Early-stage research led by Brigham and Women’s Hospital shows that an engineered virus can significantly increase survival in patients with recurring glioblastoma brain tumors who have limited or no other treatment options.
The engineered virus—CAN-3110—was created by U.S. biotech Candel Therapeutics, which has a focus on creating novel immunotherapies to treat cancer. It is an engineered herpes simplex virus designed to target cancer cells by making them more visible to the immune system.
The viral neurovirulence ICP34.5 gene is present in CAN-3110, which is linked to the neural filament protein nestin. Nestin is present at high levels in glioblastoma and other similar tumors, but not in healthy adult brain tissue, making it a useful target.
“Recurrent high-grade gliomas including recurrent glioblastoma are characterized by rapid neurological morbidity and survival of less than ten months,” write E. Antonio Chiocca, a professor at Harvard Medical School and neurosurgeon at Brigham and Women’s Hospital, and colleagues in a Nature paper describing the Phase I study.
“Although much is known of the genetics, cellular composition and evolution of high-grade gliomas and glioblastoma, this has not translated into successful therapies.”
It is thought that the many trial failures linked to this kind of brain cancer is due, at least in part, to the extremely immune suppressive environment of these types of tumors.
In this study, 41 patients with recurrent glioblastoma, which typically has survival of six to nine months, were enrolled in the trial and injected with CAN-3110.

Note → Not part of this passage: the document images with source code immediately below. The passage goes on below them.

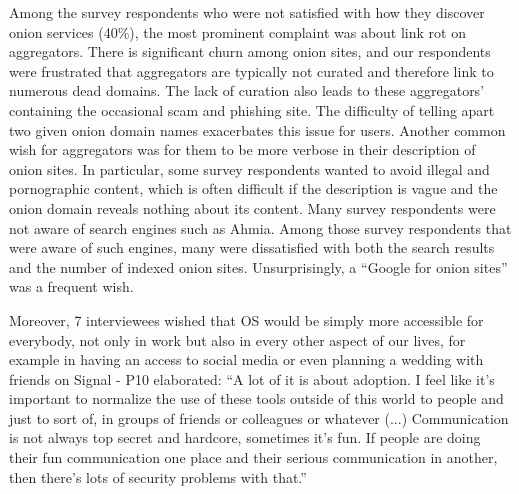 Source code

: Among the survey respondents who were not satisfied with how they discover onion
services (40\%), the most prominent complaint was about link rot on aggregators.
There is significant churn among onion sites, and our respondents were
frustrated that aggregators are typically not curated and therefore link to
numerous dead domains.  The lack of curation also leads to these aggregators'
containing the occasional scam and phishing site.  The difficulty of telling
apart two given onion domain names exacerbates this issue for users.  Another
common wish for aggregators was for them to be more verbose in their description
of onion sites.  In particular, some survey respondents wanted to avoid illegal
and pornographic content, which is often difficult if the description is vague
and the onion domain reveals nothing about its content.  Many survey respondents
were not aware of search engines such as Ahmia.  Among those survey respondents
that were aware of such engines, many were dissatisfied with both the search
results and the number of indexed onion sites.  Unsurprisingly, a ``Google for
onion sites'' was a frequent wish.

Moreover, 7 interviewees wished that OS would be simply more accessible for
everybody, not only in work but also in every other aspect of our lives, for
example in having an access to social media or even planning a wedding with
friends on Signal - P10 elaborated: ``A lot of it is about adoption. I feel like
it's important to normalize the use of these tools outside of this world to
people and just to sort of, in groups of friends or colleagues or whatever (...)
Communication is not always top secret and hardcore, sometimes it's fun. If
people are doing their fun communication one place and their serious
communication in another, then there's lots of security problems with that.'' 

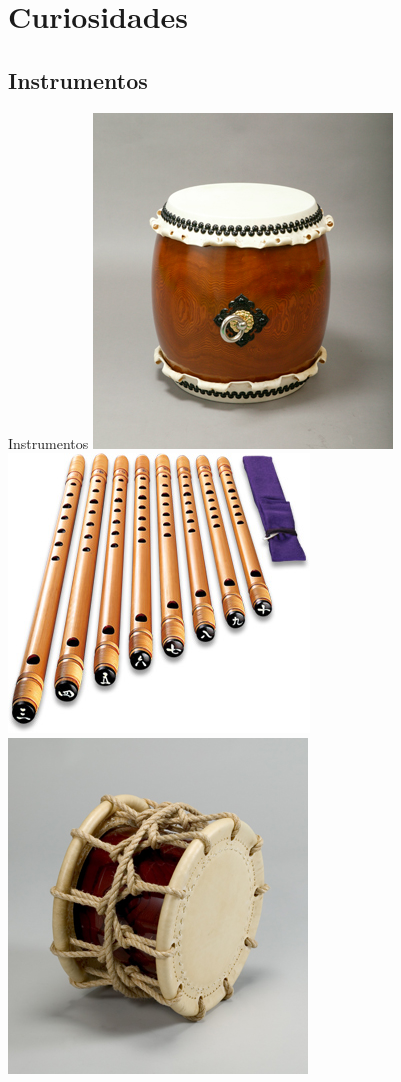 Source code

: \documentclass{beamer}
\begin{document}
\section {Curiosidades}
\subsection {Instrumentos}
\begin{frame}{Instrumentos}
    \includegraphics[height=0.2\textheight]{instrumentos-1}
    \includegraphics[height=0.2\textheight]{instrumentos-2}
    \includegraphics[height=0.2\textheight]{instrumentos-3}

\end{frame}
\end{document}

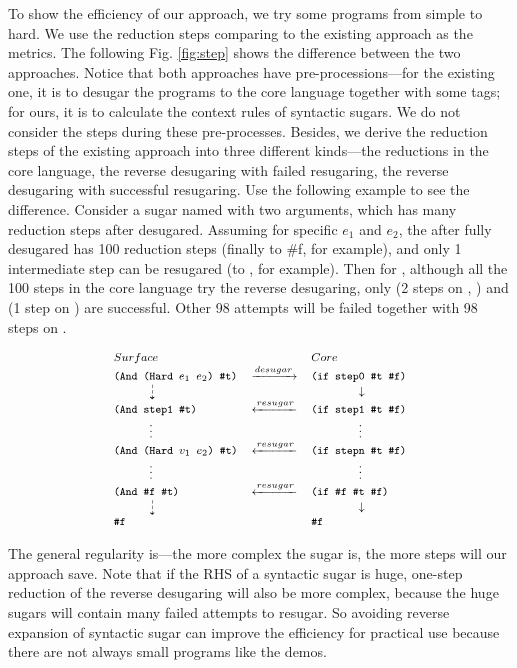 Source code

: To show the efficiency of our approach, we try some programs from simple to hard. We use the reduction steps comparing to the existing approach as the metrics. The following Fig. \ref{fig:step} shows the difference between the two approaches. Notice that both approaches have pre-processions---for the existing one, it is to desugar the programs to the core language together with some tags; for ours, it is to calculate the context rules of syntactic sugars. We do not consider the steps during these pre-processes. Besides, we derive the reduction steps of the existing approach into three different kinds---the reductions in the core language, the reverse desugaring with failed resugaring, the reverse desugaring with successful resugaring.  Use the following example to see the difference. Consider a sugar named  with two arguments, which has many reduction steps after desugared. Assuming for specific $e_1$ and $e_2$, the  after fully desugared has 100 reduction steps (finally to \#f, for example), and only 1 intermediate step can be resugared (to , for example). Then for , although all the 100 steps in the core language try the reverse desugaring, only  (2 steps on , ) and  (1 step on ) are successful. Other 98 attempts will be failed together with 98 steps on .

\[
{\footnotesize
	\begin{array}{lcl}
	Surface&&Core\\
	\Code{(And (Hard $e_1$ $e_2$) \#t)}&\xrightarrow{desugar}&\Code{(if step0 \#t \#f)}\\
	\qquad\quad\dashdownarrow& &\qquad\qquad\downarrow\\
	\Code{(And step1 \#t)}&\xleftarrow{resugar}&\Code{(if step1 \#t \#f)}\\
	\qquad\quad\vdots& &\qquad\qquad\vdots\\
	\Code{(And (Hard $v_1$ $e_2$) \#t)}&\xleftarrow{resugar}&\Code{(if stepn \#t \#f)}\\
	\qquad\quad\vdots& &\qquad\qquad\vdots\\
	\Code{(And \#f \#t)}&\xleftarrow{resugar}& \Code{(if \#f \#t \#f)}\\
	\qquad\quad\dashdownarrow& &\qquad\qquad\downarrow\\
	\Code{\#f}&& \Code{\#f}\\
\end{array}
}
\]


The general regularity is---the more complex the sugar is, the more steps will our approach save. Note that if the RHS of a syntactic sugar is huge, one-step reduction of the reverse desugaring will also be more complex, because the huge sugars will contain many failed attempts to resugar. So avoiding reverse expansion of syntactic sugar can improve the efficiency for practical use because there are not always small programs like the demos.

Overall, the treatment increased median overall survival to 11.6 months in trial participants. Notably, this went up to a median of 14.2 months in those with pre-existing herpes simplex antibodies and was only 7.8 months in those without herpes specific antibodies.
Two patients had seizures needing hospitalization that were thought to be related to CAN-3110, but no dose-limiting toxicities or adverse events linked to the presence of the viral neurovirulence gene ICP34.5 were observed.

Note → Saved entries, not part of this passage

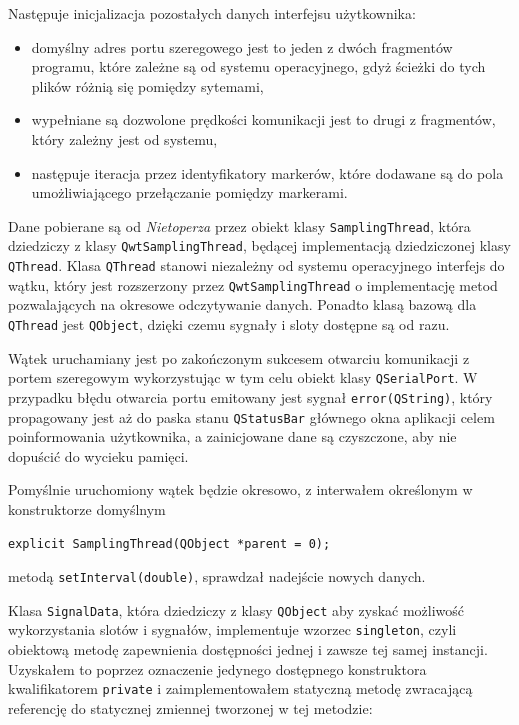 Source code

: Następuje inicjalizacja pozostałych danych interfejsu użytkownika:
\begin{itemize}
  \item domyślny adres portu szeregowego \ppauza jest to jeden z dwóch fragmentów programu, które zależne są od systemu operacyjnego, gdyż ścieżki do tych plików różnią się pomiędzy sytemami,
  \item wypełniane są dozwolone prędkości komunikacji \ppauza jest to drugi z fragmentów, który zależny jest od systemu,
  \item następuje iteracja przez identyfikatory markerów, które dodawane są do pola umożliwiającego przełączanie pomiędzy markerami.
\end{itemize}

Dane pobierane są od \textsl{Nietoperza} przez obiekt klasy \verb|SamplingThread|, która dziedziczy z klasy \verb|QwtSamplingThread|, będącej implementacją dziedziczonej klasy \verb|QThread|. Klasa \verb|QThread| stanowi niezależny od systemu operacyjnego interfejs do wątku, który jest rozszerzony przez \verb|QwtSamplingThread| o implementację metod pozwalających na okresowe odczytywanie danych. Ponadto klasą bazową dla \verb|QThread| jest \verb|QObject|, dzięki czemu sygnały i sloty dostępne są od razu.

Wątek uruchamiany jest po zakończonym sukcesem otwarciu komunikacji z portem szeregowym wykorzystując w tym celu obiekt klasy \verb|QSerialPort|. W przypadku błędu otwarcia portu emitowany jest sygnał \verb|error(QString)|, który propagowany jest aż do paska stanu \verb|QStatusBar| głównego okna aplikacji celem poinformowania użytkownika, a zainicjowane dane są czyszczone, aby nie dopuścić do wycieku pamięci.

Pomyślnie uruchomiony wątek będzie okresowo, z interwałem określonym w konstruktorze domyślnym
\begin{verbatim}
explicit SamplingThread(QObject *parent = 0);
\end{verbatim}
metodą \verb|setInterval(double)|, sprawdzał nadejście nowych danych.

Klasa \verb|SignalData|, która dziedziczy z klasy \verb|QObject| aby zyskać możliwość wykorzystania slotów i sygnałów, implementuje wzorzec \verb|singleton|, czyli obiektową metodę zapewnienia dostępności jednej i zawsze tej samej instancji. Uzyskałem to poprzez oznaczenie jedynego dostępnego konstruktora kwalifikatorem \verb|private| i zaimplementowałem statyczną metodę zwracającą referencję do statycznej zmiennej tworzonej w tej metodzie:
\begin{verbatimtab}
class SignalData : public QObject
{
	Q_OBJECT
	SignalData();
public:
	static SignalData &instance();
\end{verbatimtab}

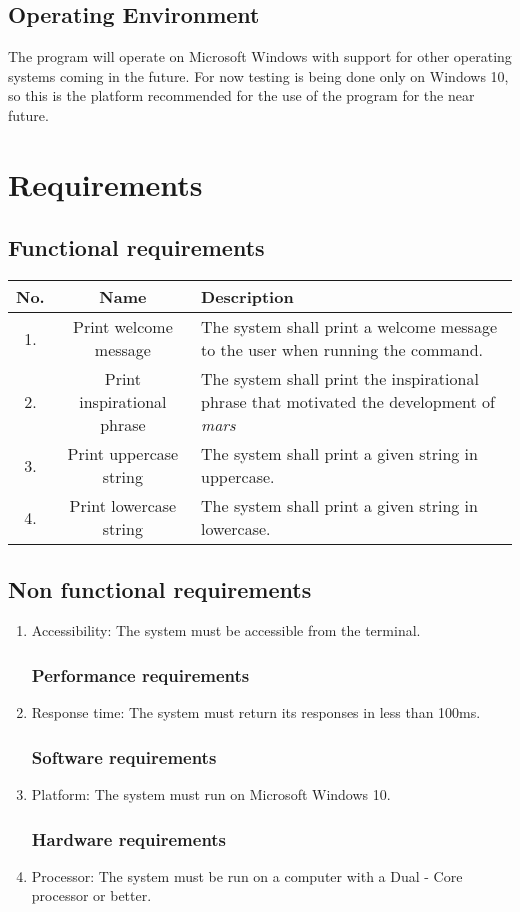 \documentclass{report}
\begin{document}
\section{Operating Environment}
The program will operate on Microsoft Windows with support for other operating systems coming in the future. For now testing is being done only on Windows 10, so this is the platform recommended for the use of the program for the near future.

\chapter{Requirements}
\section{Functional requirements}
\begin{center}
\begin{tabular}{ || c | c | p{7cm} ||}
\hline
No. & Name & Description \\
\hline
1. & Print welcome message & The system shall print a welcome message to the user when running the command. \\
\hline
2. & Print inspirational phrase & The system shall print the inspirational phrase that motivated the development of \emph{mars} \\
\hline
3. & Print uppercase string & The system shall print a given string in uppercase. \\
\hline
4. & Print lowercase string & The system shall print a given string in lowercase. \\
\hline
\end{tabular}
\end{center}
\section{Non functional requirements}
\begin{enumerate}
\subsection{Usability requirements}
\item{Accessibility: The system must be accessible from the terminal.}
\subsection{Performance requirements}
\item{Response time: The system must return its responses in less than 100ms.}
\subsection{Software requirements}
\item{Platform: The system must run on Microsoft Windows 10.}
\subsection{Hardware requirements}
\item{Processor: The system must be run on a computer with a Dual - Core processor or better.}
\end{enumerate}
\end{document}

“Importantly, approximately 30% of seronegative patients at baseline seroconverted after CAN-3110 treatment. Those patients also exhibited increased survival, suggesting the possibility of leveraging this mechanism and further improving survival upon multiple injections,” said Chiocca in a press statement.
The company now plans to further validate the data and test for safety with a view to progressing CAN-3110 towards expanded testing and eventual market approval for treatment of glioblastoma.
Candel is led by Paul Peter Tak, previously a senior VP and Chief Immunology Officer at GSK, as well as Professor of Medicine and Chair of the Department of Clinical Immunology and Rheumatology at the Amsterdam University Medical Center. It’s most advanced therapeutic candidate is an engineered adenovirus (CAN-2409), which is currently in late stage trials for treating prostate cancer.